The aforementioned job will be executed now by calling start_job_run API. This API creates an immutable run/execution corresponding to the job definition created above. We will require the job_run_id for the particular job execution to check for status. We'll pass the data and model locations as part of the job execution parameters.

In [14]:
job_run_id = glue_client.start_job_run(JobName=job_name,
                                       Arguments = {
                                        '--S3_INPUT_BUCKET': s3_input_bucket,
                                        '--S3_INPUT_KEY_PREFIX': s3_input_key_prefix,
                                        '--S3_OUTPUT_BUCKET': s3_output_bucket,
                                        '--S3_OUTPUT_KEY_PREFIX': s3_output_key_prefix,
                                        '--S3_MODEL_BUCKET': s3_model_bucket,
                                        '--S3_MODEL_KEY_PREFIX': s3_model_key_prefix
                                       })['JobRunId']
print(job_run_id)

jr_8a58b87fa1b30c5e00dcb725a826dad152d799c5855c816c89e4b19c5fe2a0eb


##### [5] Check Glue job status

Now we will check for the job status to see if it has succeeded, failed or stopped. Once the job is succeeded, we have the transformed data into S3 in CSV format which we can use with XGBoost for training. If the job fails, you can go to AWS Glue console, click on Jobs tab on the left, and from the page, click on this particular job and you will be able to find the CloudWatch logs (the link under Logs) link for these jobs which can help you to see what exactly went wrong in the job execution.

In [17]:
job_run_status = glue_client.get_job_run(JobName=job_name,RunId=job_run_id)['JobRun']['JobRunState']
while job_run_status not in ('FAILED', 'SUCCEEDED', 'STOPPED'):
    job_run_status = glue_client.get_job_run(JobName=job_name,RunId=job_run_id)['JobRun']['JobRunState']
    print (job_run_status)
    time.sleep(30)

RUNNING
RUNNING
RUNNING
RUNNING
SUCCEEDED


### 4. Start Training

In [18]:
from sagemaker.amazon.amazon_estimator import get_image_uri

training_image = get_image_uri(sess.boto_region_name, 'xgboost', repo_version="latest")
print (training_image)

'get_image_uri' method will be deprecated in favor of 'ImageURIProvider' class in SageMaker Python SDK v2.
	get_image_uri(region, 'xgboost', '1.0-1').


433757028032.dkr.ecr.us-west-2.amazonaws.com/xgboost:latest


In [22]:
s3_train_data = 's3://{}/{}/{}'.format(s3_output_bucket, s3_output_key_prefix, 'train')
s3_validation_data = 's3://{}/{}/{}'.format(s3_output_bucket, s3_output_key_prefix, 'validation')
s3_output_location = 's3://{}/{}/{}'.format(s3_output_bucket, s3_output_key_prefix, 'xgboost_model')
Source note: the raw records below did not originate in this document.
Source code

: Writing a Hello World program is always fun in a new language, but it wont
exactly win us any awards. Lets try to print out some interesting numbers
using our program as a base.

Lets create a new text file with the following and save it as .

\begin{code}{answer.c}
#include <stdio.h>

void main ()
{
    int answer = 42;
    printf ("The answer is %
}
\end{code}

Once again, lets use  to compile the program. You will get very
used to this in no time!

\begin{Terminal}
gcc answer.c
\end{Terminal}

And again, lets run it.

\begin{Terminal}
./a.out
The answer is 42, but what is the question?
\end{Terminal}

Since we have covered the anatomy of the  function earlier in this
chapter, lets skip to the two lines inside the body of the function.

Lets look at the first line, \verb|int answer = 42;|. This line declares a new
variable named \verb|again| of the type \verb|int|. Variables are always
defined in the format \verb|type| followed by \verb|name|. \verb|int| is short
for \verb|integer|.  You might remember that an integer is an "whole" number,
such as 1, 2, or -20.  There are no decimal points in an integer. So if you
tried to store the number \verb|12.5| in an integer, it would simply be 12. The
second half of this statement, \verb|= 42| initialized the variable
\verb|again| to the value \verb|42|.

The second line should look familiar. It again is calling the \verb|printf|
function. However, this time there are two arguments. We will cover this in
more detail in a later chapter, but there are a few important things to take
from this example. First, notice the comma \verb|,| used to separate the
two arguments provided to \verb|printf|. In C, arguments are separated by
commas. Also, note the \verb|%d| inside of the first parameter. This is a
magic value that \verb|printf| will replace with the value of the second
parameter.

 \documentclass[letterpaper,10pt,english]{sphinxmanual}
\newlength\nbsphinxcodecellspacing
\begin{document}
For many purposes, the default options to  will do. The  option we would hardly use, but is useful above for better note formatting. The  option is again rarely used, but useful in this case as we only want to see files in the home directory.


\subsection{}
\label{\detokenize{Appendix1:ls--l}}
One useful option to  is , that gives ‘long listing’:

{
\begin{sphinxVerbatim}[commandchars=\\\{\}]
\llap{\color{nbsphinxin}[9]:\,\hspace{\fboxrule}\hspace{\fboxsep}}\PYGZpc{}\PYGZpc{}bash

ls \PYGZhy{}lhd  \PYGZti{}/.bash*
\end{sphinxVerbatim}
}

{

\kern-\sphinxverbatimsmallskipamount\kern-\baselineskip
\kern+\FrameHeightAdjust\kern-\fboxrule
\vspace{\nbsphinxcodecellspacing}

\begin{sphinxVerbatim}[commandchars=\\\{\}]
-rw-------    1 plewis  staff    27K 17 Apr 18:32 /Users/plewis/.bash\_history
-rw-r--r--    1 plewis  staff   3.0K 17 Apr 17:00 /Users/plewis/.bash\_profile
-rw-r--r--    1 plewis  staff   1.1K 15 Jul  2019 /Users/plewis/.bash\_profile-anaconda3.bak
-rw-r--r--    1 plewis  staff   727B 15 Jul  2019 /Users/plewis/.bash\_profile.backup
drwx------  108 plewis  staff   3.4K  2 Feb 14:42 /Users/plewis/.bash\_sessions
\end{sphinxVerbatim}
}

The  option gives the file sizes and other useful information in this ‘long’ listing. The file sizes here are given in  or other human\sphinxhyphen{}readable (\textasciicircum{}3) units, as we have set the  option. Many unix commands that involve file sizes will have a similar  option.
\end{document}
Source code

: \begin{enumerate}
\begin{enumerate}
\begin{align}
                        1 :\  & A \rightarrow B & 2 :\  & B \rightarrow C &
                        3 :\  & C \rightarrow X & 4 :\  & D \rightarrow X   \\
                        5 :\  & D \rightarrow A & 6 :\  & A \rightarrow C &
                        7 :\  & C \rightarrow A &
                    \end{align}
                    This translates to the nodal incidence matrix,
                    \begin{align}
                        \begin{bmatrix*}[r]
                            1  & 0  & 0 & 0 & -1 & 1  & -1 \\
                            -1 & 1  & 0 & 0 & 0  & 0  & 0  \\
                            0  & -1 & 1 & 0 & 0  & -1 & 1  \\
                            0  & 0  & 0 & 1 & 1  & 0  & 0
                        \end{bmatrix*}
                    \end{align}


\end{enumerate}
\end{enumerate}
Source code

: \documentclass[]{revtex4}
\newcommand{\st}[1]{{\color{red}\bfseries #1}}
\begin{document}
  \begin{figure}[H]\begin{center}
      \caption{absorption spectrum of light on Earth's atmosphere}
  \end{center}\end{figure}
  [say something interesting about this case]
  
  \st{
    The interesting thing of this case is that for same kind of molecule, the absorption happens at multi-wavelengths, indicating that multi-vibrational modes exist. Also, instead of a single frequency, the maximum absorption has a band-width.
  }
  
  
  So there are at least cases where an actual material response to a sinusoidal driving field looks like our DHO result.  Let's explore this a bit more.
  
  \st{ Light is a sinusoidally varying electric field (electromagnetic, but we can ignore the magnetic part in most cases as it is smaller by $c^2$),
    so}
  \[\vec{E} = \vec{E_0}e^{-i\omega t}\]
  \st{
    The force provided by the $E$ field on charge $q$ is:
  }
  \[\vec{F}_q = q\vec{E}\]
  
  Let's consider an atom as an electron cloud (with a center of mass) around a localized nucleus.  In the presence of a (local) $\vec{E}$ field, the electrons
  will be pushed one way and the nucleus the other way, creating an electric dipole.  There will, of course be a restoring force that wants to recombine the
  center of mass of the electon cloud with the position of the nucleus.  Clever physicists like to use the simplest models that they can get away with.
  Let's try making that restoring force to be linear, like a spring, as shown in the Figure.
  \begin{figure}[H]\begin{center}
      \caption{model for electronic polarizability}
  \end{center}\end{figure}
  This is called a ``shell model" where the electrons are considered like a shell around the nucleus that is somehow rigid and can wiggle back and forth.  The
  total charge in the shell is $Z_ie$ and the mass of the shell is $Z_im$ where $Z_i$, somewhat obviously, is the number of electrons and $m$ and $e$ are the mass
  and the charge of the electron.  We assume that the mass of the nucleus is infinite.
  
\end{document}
xgb_model = sagemaker.estimator.Estimator(training_image,
                                         role, 
                                         train_instance_count=1, 
                                         train_instance_type='ml.m4.xlarge',
                                         train_volume_size = 20,
                                         train_max_run = 1800,
                                         input_mode= 'File',
                                         output_path=s3_output_location,
                                         sagemaker_session=sess)



In [23]:
xgb_model.set_hyperparameters(objective = "reg:linear",
                              eta = 0.01,
                              gamma = 4,
                              max_depth = 10,
                              num_round = 10,
                              subsample = 0.7,
                              silent = 0,
                              min_child_weight = 6)

train_data = sagemaker.session.s3_input(s3_train_data, distribution='FullyReplicated', 
                        content_type='text/csv', s3_data_type='S3Prefix')
validation_data = sagemaker.session.s3_input(s3_validation_data, distribution='FullyReplicated', 
                             content_type='text/csv', s3_data_type='S3Prefix')

data_channels = {'train': train_data, 'validation': validation_data}



In [24]:
xgb_model.fit(inputs=data_channels, logs=True)

2020-07-11 06:48:04 Starting - Starting the training job...
2020-07-11 06:48:06 Starting - Launching requested ML instances......
2020-07-11 06:49:13 Starting - Preparing the instances for training...
2020-07-11 06:50:03 Downloading - Downloading input data...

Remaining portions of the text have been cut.